• _AIM OF THE TASK_: Within the material below, filter for lines that hold the word "time".

• _AVAILABLE DATA_:
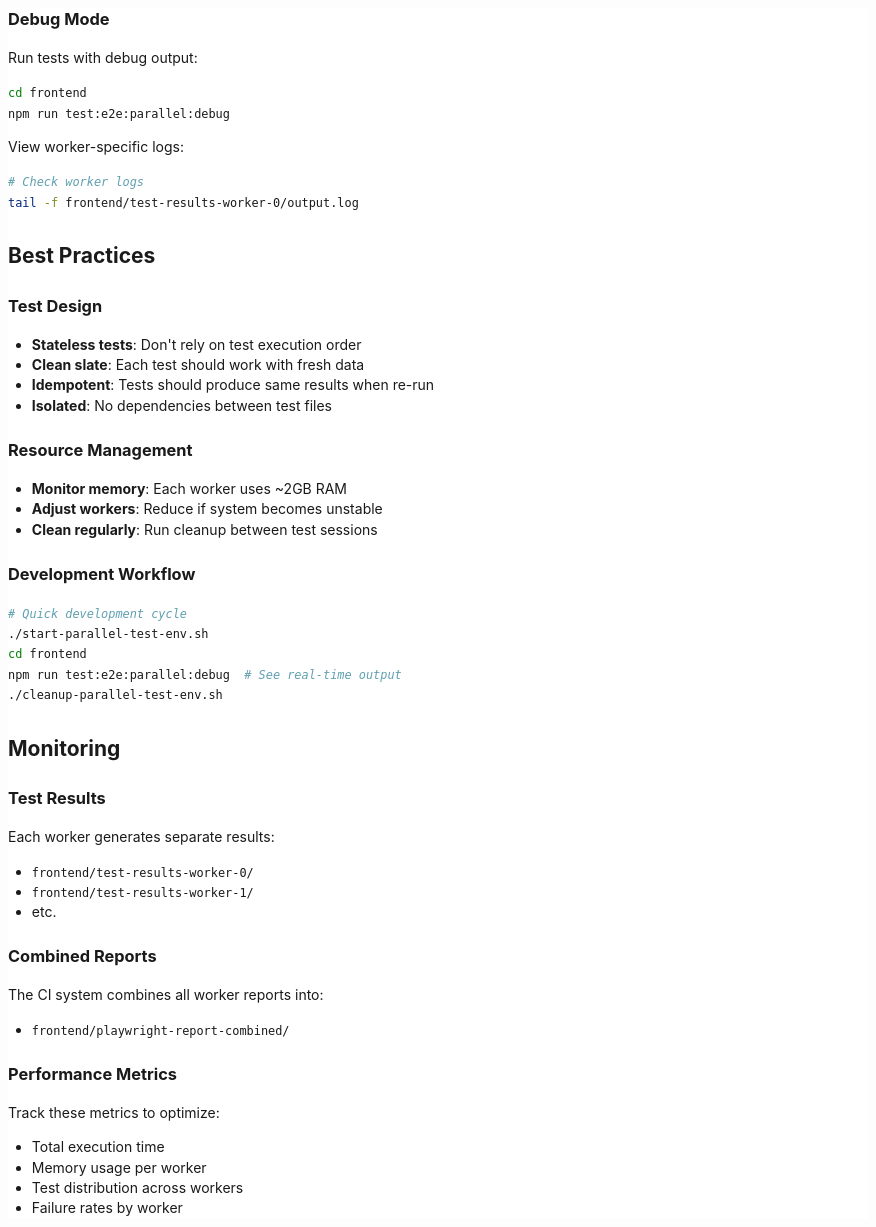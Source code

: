 ### Debug Mode

Run tests with debug output:
```bash
cd frontend
npm run test:e2e:parallel:debug
```

View worker-specific logs:
```bash
# Check worker logs
tail -f frontend/test-results-worker-0/output.log
```

## Best Practices

### Test Design
- **Stateless tests**: Don't rely on test execution order
- **Clean slate**: Each test should work with fresh data
- **Idempotent**: Tests should produce same results when re-run
- **Isolated**: No dependencies between test files

### Resource Management
- **Monitor memory**: Each worker uses ~2GB RAM
- **Adjust workers**: Reduce if system becomes unstable
- **Clean regularly**: Run cleanup between test sessions

### Development Workflow
```bash
# Quick development cycle
./start-parallel-test-env.sh
cd frontend
npm run test:e2e:parallel:debug  # See real-time output
./cleanup-parallel-test-env.sh
```

## Monitoring

### Test Results
Each worker generates separate results:
- `frontend/test-results-worker-0/`
- `frontend/test-results-worker-1/`
- etc.

### Combined Reports
The CI system combines all worker reports into:
- `frontend/playwright-report-combined/`

### Performance Metrics
Track these metrics to optimize:
- Total execution time
- Memory usage per worker
- Test distribution across workers
- Failure rates by worker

• _ANSWER TO THIS TASK_:
npm run test:e2e:parallel:debug  # See real-time output
- Total execution time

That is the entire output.